Assigned task: Scan the entries below. List each line with "Thus".
** Records supplied follows **
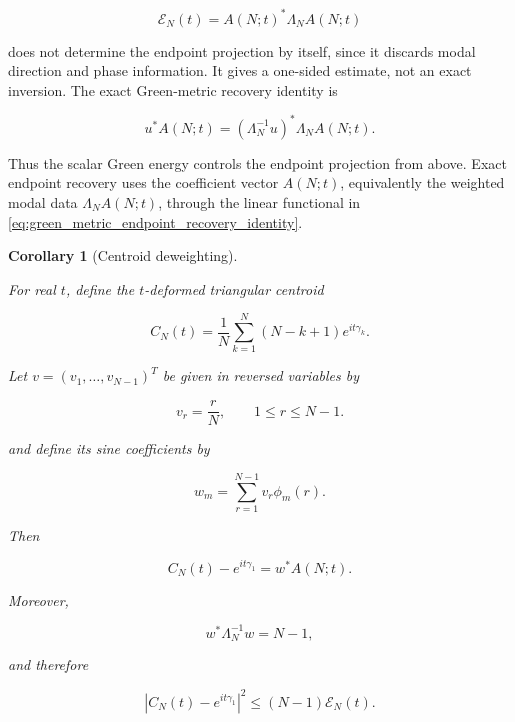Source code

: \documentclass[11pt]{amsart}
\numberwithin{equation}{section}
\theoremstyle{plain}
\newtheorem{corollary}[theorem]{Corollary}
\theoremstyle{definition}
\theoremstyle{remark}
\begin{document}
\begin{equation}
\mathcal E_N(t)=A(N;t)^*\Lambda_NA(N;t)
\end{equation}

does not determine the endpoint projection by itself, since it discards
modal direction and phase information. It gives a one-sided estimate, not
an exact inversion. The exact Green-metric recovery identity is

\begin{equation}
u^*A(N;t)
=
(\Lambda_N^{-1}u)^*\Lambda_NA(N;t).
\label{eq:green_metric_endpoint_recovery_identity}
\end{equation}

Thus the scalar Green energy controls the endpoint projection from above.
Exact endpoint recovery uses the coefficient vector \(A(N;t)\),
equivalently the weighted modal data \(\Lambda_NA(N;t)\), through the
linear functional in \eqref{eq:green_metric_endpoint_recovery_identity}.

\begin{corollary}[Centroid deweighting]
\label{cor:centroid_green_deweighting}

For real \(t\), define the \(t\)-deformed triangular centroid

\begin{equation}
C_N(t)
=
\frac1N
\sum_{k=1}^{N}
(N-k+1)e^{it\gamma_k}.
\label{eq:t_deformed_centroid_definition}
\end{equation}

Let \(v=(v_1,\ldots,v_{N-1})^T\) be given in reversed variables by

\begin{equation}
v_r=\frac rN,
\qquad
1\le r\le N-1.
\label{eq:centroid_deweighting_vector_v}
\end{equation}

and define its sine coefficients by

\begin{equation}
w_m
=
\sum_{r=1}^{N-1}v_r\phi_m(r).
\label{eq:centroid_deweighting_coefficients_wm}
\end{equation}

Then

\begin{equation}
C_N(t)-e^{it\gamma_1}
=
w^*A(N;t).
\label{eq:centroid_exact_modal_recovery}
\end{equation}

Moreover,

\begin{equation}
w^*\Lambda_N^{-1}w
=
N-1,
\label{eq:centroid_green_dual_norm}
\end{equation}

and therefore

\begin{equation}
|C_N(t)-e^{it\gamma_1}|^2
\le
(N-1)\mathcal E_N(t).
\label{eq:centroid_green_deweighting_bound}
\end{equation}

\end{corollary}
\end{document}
** End of Records supplied **
** Records supplied follows **
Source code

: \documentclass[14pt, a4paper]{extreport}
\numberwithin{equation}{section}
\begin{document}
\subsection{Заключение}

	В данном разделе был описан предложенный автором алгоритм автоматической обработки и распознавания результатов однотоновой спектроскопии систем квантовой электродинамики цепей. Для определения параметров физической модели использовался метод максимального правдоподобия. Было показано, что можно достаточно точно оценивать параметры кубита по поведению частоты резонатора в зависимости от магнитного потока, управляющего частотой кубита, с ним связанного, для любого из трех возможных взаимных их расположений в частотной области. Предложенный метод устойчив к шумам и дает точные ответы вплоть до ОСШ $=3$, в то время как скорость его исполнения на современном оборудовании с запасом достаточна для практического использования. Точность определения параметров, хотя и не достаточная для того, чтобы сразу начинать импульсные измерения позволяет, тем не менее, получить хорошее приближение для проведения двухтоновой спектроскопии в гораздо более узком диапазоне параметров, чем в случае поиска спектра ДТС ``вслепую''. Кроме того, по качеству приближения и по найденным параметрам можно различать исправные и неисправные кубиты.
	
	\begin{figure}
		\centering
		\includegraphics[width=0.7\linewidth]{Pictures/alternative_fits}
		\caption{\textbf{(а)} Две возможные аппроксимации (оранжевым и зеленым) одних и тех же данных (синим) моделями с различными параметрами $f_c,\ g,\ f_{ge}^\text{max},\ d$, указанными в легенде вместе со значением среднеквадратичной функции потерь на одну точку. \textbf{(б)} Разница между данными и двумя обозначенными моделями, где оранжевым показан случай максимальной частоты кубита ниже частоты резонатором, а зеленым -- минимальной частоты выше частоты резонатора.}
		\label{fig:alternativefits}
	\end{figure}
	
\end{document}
** End of Records supplied **
** Records supplied follows **
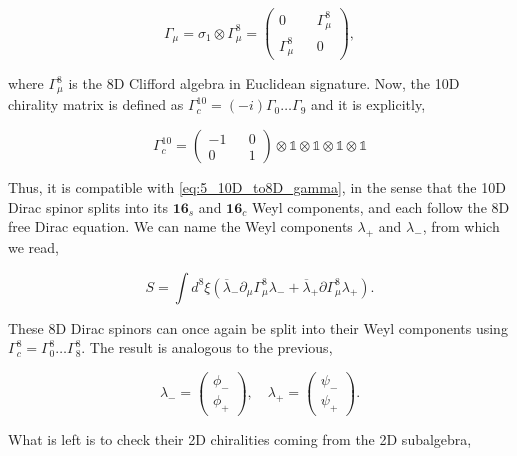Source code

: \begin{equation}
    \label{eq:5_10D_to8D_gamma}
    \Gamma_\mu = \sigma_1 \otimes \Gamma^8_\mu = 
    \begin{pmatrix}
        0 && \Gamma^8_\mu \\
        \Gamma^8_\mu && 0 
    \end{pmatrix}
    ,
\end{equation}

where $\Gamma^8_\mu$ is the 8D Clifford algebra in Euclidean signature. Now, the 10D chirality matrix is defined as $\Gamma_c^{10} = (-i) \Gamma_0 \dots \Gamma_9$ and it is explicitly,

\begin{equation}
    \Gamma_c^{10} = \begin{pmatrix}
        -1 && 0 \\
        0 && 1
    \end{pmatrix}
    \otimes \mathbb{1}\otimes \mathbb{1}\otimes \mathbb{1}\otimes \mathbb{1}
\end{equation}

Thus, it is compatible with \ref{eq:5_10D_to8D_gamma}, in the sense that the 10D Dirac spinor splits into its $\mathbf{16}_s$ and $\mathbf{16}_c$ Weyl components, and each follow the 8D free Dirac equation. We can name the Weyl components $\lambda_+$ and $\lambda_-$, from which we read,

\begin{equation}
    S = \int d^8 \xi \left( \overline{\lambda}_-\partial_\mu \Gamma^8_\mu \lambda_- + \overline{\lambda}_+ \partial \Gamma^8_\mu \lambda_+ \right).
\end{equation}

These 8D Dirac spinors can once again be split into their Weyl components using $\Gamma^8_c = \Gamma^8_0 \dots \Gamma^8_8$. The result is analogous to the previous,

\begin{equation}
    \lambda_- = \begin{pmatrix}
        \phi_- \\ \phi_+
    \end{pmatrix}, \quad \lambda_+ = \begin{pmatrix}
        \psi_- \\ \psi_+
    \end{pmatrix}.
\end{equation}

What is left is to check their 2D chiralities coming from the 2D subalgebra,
** End of Records supplied **
Problem solution:
Thus the scalar Green energy controls the endpoint projection from above.
Thus, it is compatible with \ref{eq:5_10D_to8D_gamma}, in the sense that the 10D Dirac spinor splits into its $\mathbf{16}_s$ and $\mathbf{16}_c$ Weyl components, and each follow the 8D free Dirac equation. We can name the Weyl components $\lambda_+$ and $\lambda_-$, from which we read,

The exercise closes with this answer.